Ontem, no entanto, os conteúdos deste programa atingiram um chocante
patamar, que não acho tolerável. Apresentando a figura de Thérèse Clerc,
controversa ativista lésbica francesa pelos direitos das mulheres, foram
apresentados conteúdos que julgo pouco adequados para a faixa etária à qual se
dirige o programa, sob o risco de criarem nas mesmas ideologias de equidade,
imparcialidade e, oremos para que tal não suceda, liberdade de pensamento e
espírito crítico. A pouca vergonha da ideologia defendida pela senhora, que
Deus lhe perdoe agora que já não se encontra entre nós, é problema dela e dos
franceses. Agora que utilizem a sua imagem para colocar questões na mente das
nossas crianças, cujos valores mais tradicionais e retos queremos manter, isso
já soa a um severo problema que nos toca.

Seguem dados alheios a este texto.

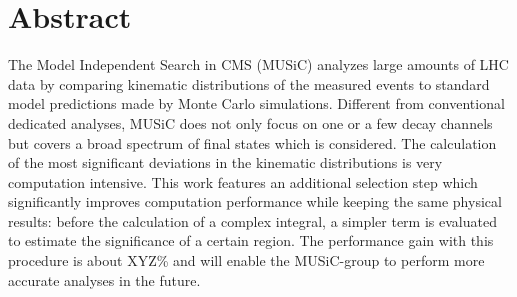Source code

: \section*{Abstract}
The Model Independent Search in CMS (MUSiC) analyzes large amounts of LHC data by comparing kinematic distributions of the measured events to standard model predictions made by Monte Carlo simulations. Different from conventional dedicated analyses, MUSiC does not only focus on one or a few decay channels but covers a broad spectrum of final states which is considered. 
The calculation of the most significant deviations in the kinematic distributions is very computation intensive. This work features an additional selection step which significantly improves computation performance while keeping the same physical results: before the calculation of a complex integral, a simpler term is evaluated to estimate the significance of a certain region. The performance gain with this procedure is about \unit{XYZ}{\%} and will enable the MUSiC-group to perform more accurate analyses in the future.

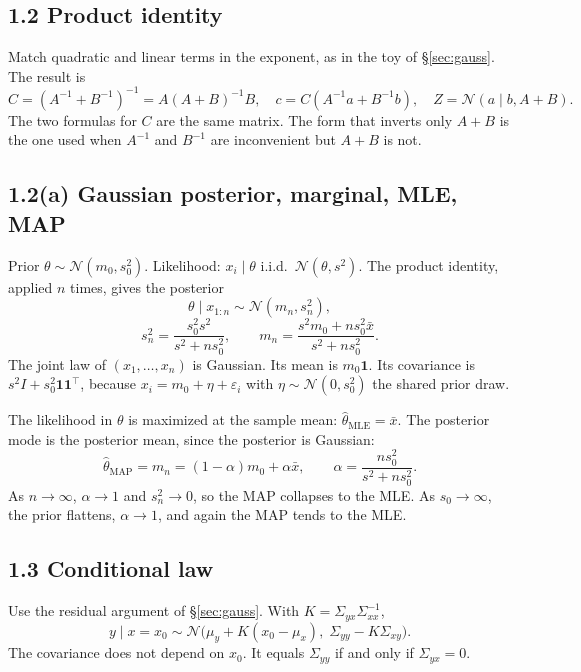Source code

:\documentclass[11pt]{article}
\theoremstyle{remark}
\newcommand{\N}{\mathcal{N}}
\begin{document}
\subsection*{1.2 Product identity}

Match quadratic and linear terms in the exponent, as in the toy of \S\ref{sec:gauss}. The result is
\[
\boxed{C=(A^{-1}+B^{-1})^{-1}=A(A+B)^{-1}B,\quad
c=C(A^{-1}a+B^{-1}b),\quad
Z=\N(a\mid b,A+B)}.
\]
The two formulas for \(C\) are the same matrix. The form that inverts only \(A+B\) is the one used when \(A^{-1}\) and \(B^{-1}\) are inconvenient but \(A+B\) is not.

\subsection*{1.2(a) Gaussian posterior, marginal, MLE, MAP}

Prior \(\theta\sim\N(m_0,s_0^2)\). Likelihood: \(x_i\mid\theta\) i.i.d.\ \(\N(\theta,s^2)\). The product identity, applied \(n\) times, gives the posterior
\[
\theta\mid x_{1:n}\sim\N(m_n,s_n^2),
\]
\[
s_n^2=\frac{s_0^2 s^2}{s^2+n s_0^2},\qquad
m_n=\frac{s^2 m_0+n s_0^2\bar x}{s^2+n s_0^2}.
\]
The joint law of \((x_1,\ldots,x_n)\) is Gaussian. Its mean is \(m_0\mathbf{1}\). Its covariance is \(s^2 I+s_0^2\mathbf{1}\mathbf{1}^\top\), because \(x_i=m_0+\eta+\varepsilon_i\) with \(\eta\sim\N(0,s_0^2)\) the shared prior draw.

The likelihood in \(\theta\) is maximized at the sample mean: \(\hat\theta_{\mathrm{MLE}}=\bar x\). The posterior mode is the posterior mean, since the posterior is Gaussian:
\[
\hat\theta_{\mathrm{MAP}}=m_n
=(1-\alpha)m_0+\alpha\bar x,
\qquad
\alpha=\frac{n s_0^2}{s^2+n s_0^2}.
\]
As \(n\to\infty\), \(\alpha\to 1\) and \(s_n^2\to 0\), so the MAP collapses to the MLE. As \(s_0\to\infty\), the prior flattens, \(\alpha\to 1\), and again the MAP tends to the MLE.

\subsection*{1.3 Conditional law}

Use the residual argument of \S\ref{sec:gauss}. With \(K=\Sigma_{yx}\Sigma_{xx}^{-1}\),
\[
\boxed{y\mid x=x_0\sim\N\big(\mu_y+K(x_0-\mu_x),\;
\Sigma_{yy}-K\Sigma_{xy}\big)}.
\]
The covariance does not depend on \(x_0\). It equals \(\Sigma_{yy}\) if and only if \(\Sigma_{yx}=0\).
\end{document}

Embora me incomode, desde o primeiro instante, a narrativa feminista e
de enaltecimento do papel do sexo fraco, esta não foi a problemática mais
pavorosa do programa. Duas outras temáticas, às quais me dedicarei de forma
individual para expressar o meu desagrado mais adiante, surgiram de forma
inequivocamente agreste, criando um patamar inaceitável no vosso programa, que
se diz cultural.
O primeiro, foi o lesbianismo e, com ele, a homossexualidade. Não é
culpa minha que a senhora tenha abandonado a sacralidade e santidade dos seus
votos, divorciando-se ou que tenha assumido uma relação sapatona com outra ou
outras mulheres. Certamente não é culpa do meu filho, que assistindo à
narrativa poderá começar a julgar que existe algo de natural no ato
contranatura de se entusiasmar, mais tarde, por alguém do mesmo sexo. Se vocês
querem promover a redução da natalidade em Portugal, isso é certamente,
problema vosso. Eu não quero que o meu filho vire uma dessas bichas ambulantes
a dar o cuzinho nas festas de drogados paneleiros que bem sabemos que resultam
em doenças mentais e físicas do mais asqueroso que pode haver.
Não contentes com o enaltecimento da homossexualidade, sentiram ainda a
necessidade de abordar também a questão do aborto. Crime condenado por Deus e
que, como todos sabemos, constitui o mais vil dos atos. Mais digo: se a mãe
deste acéfalo que vos fala não fez um aborto, não existe certamente razão
alguma para que alguém o faça!
Agora que demonstrei o meu desagrado, despeço-me pedindo que removam
este tipo de conteúdo da vossa programação, no horário em que as nossas
crianças estão a assistir. Proponho, em seu invés, a passagem de pornografia
heteronormativa ou não. Porque todos sabemos que, na pornografia, o lesbianismo
é permitido por Deus.
Grato pela atenção,
Mais um idiota que procriou"
É incoerente? É! Eu também acho!
Acho tudo isto incoerente. Acho que é um enorme passo atrás na luta pela
equidade.
Tudo o que me sobra é pedir ao
nosso serviço público que, em vez de recuar - transformando, como também li
algures as “Destemidas” em “Censuradas” – tente perceber que é justamente com
narrativas válidas, diversas e que promovem a equidade que podemos construir o
futuro. E que o futuro é mais importante do que as audiências.
Já chega de misoginia. Já chega de
homofobia. Já chega de transfobia. Já chega de racismo. Já chega de xenofobia.
Já chega! Não tenham medo de apostar na educação moral das nossas crianças (e
dos seus pais, que talvez precisem mais do que a sua prole!). Educar não é um
processo fácil. Principalmente quando se trata de educar quem não quer ser
educado. Mas não desistam. Certamente desistir não é exemplo que se dê às
crianças… e eu quero acreditar que, no fim, vale a pena!